Brad Garlinghouse. Source: a video screenshot, Youtube, Bloomberg Technology

XRP being declared a security in the US would not harm Ripple, but might hurt the country’s purse, said Brad Garlinghouse, CEO of the American blockchain company focusing on payments technologies.

“My very strong opinion [is] that it’s very hard to look at XRP as a security,” the CEO reiterated during the November 26 Pomp Podcast episode, hosted by Morgan Creek Digital co-founder Anthony Pompliano. Garlinghouse said he can’t think of any market globally or among the major G20 markets that think it to be a security, and declaring it as such in the US would create a larger technological rift between the States and other countries.

But if the American regulatory Securities and Exchange Commission (SEC) were to say that XRP is a security, “a lot of what Ripple does in the Unites States, we could continue, no problem,” the CEO said, adding that “more than 90% of RippleNet customers are outside the US,” so Ripple would “continue to build the business and grow,” he said.

Still, it’s the US that could be hurt should Ripple decide to leave, the CEO said. “We would no longer be a US taxpayer” after paying “probably […] a couple hundred million dollars in taxes,” he added.

The US regulatory framework, said the CEO, is “out of sync with what other major economies are doing,” which prevents it from competing “on a level playing field with what’s happening in some of these other markets.” As positive examples of regulatory clarity, he highlighted the UK, Singapore, Japan, Switzerland, and the UAE.

There are companies that refuse to use products enabled by Ripple, he said, “until there is clarity there,” adding that there are over 150 companies in the XRP ecosystem currently. But were there more clarity, Garlinghouse can’t say if more of Ripple’s customers would be from the US. “We are solving the cross-border payment problem, which is more of a pain for smaller countries,” he said.

The lack of regulation around XRP is also the reason why this coin wasn’t included in the payments giant PayPal’s recently announced crypto addition, Garlinghouse said.

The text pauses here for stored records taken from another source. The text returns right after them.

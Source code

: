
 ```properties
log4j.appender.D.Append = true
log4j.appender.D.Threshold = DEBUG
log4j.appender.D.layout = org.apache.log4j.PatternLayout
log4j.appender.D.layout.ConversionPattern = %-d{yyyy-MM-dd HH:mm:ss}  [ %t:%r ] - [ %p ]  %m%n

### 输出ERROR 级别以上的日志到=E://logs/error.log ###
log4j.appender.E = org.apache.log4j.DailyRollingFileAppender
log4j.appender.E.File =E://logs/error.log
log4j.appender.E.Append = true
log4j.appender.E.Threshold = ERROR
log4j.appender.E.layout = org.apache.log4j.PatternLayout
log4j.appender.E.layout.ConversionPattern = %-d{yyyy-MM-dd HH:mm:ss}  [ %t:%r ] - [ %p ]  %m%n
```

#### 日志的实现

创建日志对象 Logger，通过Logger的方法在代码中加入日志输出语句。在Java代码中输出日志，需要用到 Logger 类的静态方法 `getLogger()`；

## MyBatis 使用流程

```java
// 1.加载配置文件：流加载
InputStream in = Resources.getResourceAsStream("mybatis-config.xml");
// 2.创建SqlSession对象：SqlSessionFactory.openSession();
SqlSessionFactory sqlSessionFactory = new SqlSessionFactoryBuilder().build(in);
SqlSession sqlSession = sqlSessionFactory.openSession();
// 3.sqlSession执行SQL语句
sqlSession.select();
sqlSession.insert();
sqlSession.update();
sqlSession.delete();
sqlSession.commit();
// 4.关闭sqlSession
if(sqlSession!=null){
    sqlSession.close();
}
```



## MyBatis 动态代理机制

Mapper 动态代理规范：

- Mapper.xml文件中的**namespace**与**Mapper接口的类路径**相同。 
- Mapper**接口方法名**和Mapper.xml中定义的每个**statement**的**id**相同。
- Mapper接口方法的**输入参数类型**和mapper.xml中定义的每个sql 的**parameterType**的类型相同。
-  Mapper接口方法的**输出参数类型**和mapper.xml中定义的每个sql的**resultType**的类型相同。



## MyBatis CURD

But the recently proposed Digital Commodity Exchange Act “would be a huge step” in both bringing regulatory clarity and putting the country on equal footing with some other G20 markets.

Ripple has been consistently denying that XRP is a security, particularly during the lengthy court proceedings that followed a lawsuit that claimed the company had effectively been offering the XRP token for sale as an unregistered security.

XRP is up 2.7% in a day and nearly 76% in a week, reaching USD 0.53 (at 9:27 UTC). Earlier this week it hit almost USD 0.75.